Stored data entries
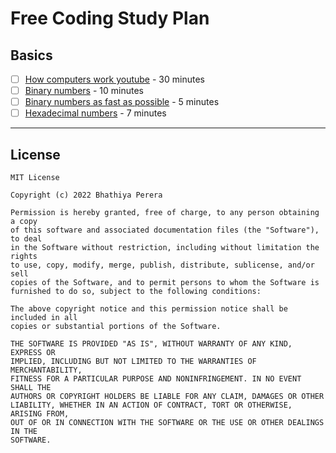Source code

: # Free Coding Study Plan

## Basics

* [ ] [How computers work youtube](https://www.youtube.com/watch?v=OAx_6-wdslM&list=PLzdnOPI1iJNcsRwJhvksEo1tJqjIqWbN-) - 30 minutes
* [ ] [Binary numbers](https://www.youtube.com/watch?v=kTcpd4ef2lU) - 10 minutes
* [ ] [Binary numbers as fast as possible](https://www.youtube.com/watch?v=LpuPe81bc2w) - 5 minutes	
* [ ] [Hexadecimal numbers](https://www.youtube.com/watch?v=4EJay-6Bioo) - 7 minutes

--- 

## License 

    MIT License

    Copyright (c) 2022 Bhathiya Perera

    Permission is hereby granted, free of charge, to any person obtaining a copy
    of this software and associated documentation files (the "Software"), to deal
    in the Software without restriction, including without limitation the rights
    to use, copy, modify, merge, publish, distribute, sublicense, and/or sell
    copies of the Software, and to permit persons to whom the Software is
    furnished to do so, subject to the following conditions:

    The above copyright notice and this permission notice shall be included in all
    copies or substantial portions of the Software.

    THE SOFTWARE IS PROVIDED "AS IS", WITHOUT WARRANTY OF ANY KIND, EXPRESS OR
    IMPLIED, INCLUDING BUT NOT LIMITED TO THE WARRANTIES OF MERCHANTABILITY,
    FITNESS FOR A PARTICULAR PURPOSE AND NONINFRINGEMENT. IN NO EVENT SHALL THE
    AUTHORS OR COPYRIGHT HOLDERS BE LIABLE FOR ANY CLAIM, DAMAGES OR OTHER
    LIABILITY, WHETHER IN AN ACTION OF CONTRACT, TORT OR OTHERWISE, ARISING FROM,
    OUT OF OR IN CONNECTION WITH THE SOFTWARE OR THE USE OR OTHER DEALINGS IN THE
    SOFTWARE.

- [Problem to work on]:
Reproduce all of the entries word for word, skipping any pictures they hold.

- [Answer to this problem]:
Source code

: # Free Coding Study Plan

## Basics

* [ ] [How computers work youtube](https://www.youtube.com/watch?v=OAx_6-wdslM&list=PLzdnOPI1iJNcsRwJhvksEo1tJqjIqWbN-) - 30 minutes
* [ ] [Binary numbers](https://www.youtube.com/watch?v=kTcpd4ef2lU) - 10 minutes
* [ ] [Binary numbers as fast as possible](https://www.youtube.com/watch?v=LpuPe81bc2w) - 5 minutes	
* [ ] [Hexadecimal numbers](https://www.youtube.com/watch?v=4EJay-6Bioo) - 7 minutes

--- 

## License 

    MIT License

    Copyright (c) 2022 Bhathiya Perera

    Permission is hereby granted, free of charge, to any person obtaining a copy
    of this software and associated documentation files (the "Software"), to deal
    in the Software without restriction, including without limitation the rights
    to use, copy, modify, merge, publish, distribute, sublicense, and/or sell
    copies of the Software, and to permit persons to whom the Software is
    furnished to do so, subject to the following conditions:

    The above copyright notice and this permission notice shall be included in all
    copies or substantial portions of the Software.

    THE SOFTWARE IS PROVIDED "AS IS", WITHOUT WARRANTY OF ANY KIND, EXPRESS OR
    IMPLIED, INCLUDING BUT NOT LIMITED TO THE WARRANTIES OF MERCHANTABILITY,
    FITNESS FOR A PARTICULAR PURPOSE AND NONINFRINGEMENT. IN NO EVENT SHALL THE
    AUTHORS OR COPYRIGHT HOLDERS BE LIABLE FOR ANY CLAIM, DAMAGES OR OTHER
    LIABILITY, WHETHER IN AN ACTION OF CONTRACT, TORT OR OTHERWISE, ARISING FROM,
    OUT OF OR IN CONNECTION WITH THE SOFTWARE OR THE USE OR OTHER DEALINGS IN THE
    SOFTWARE.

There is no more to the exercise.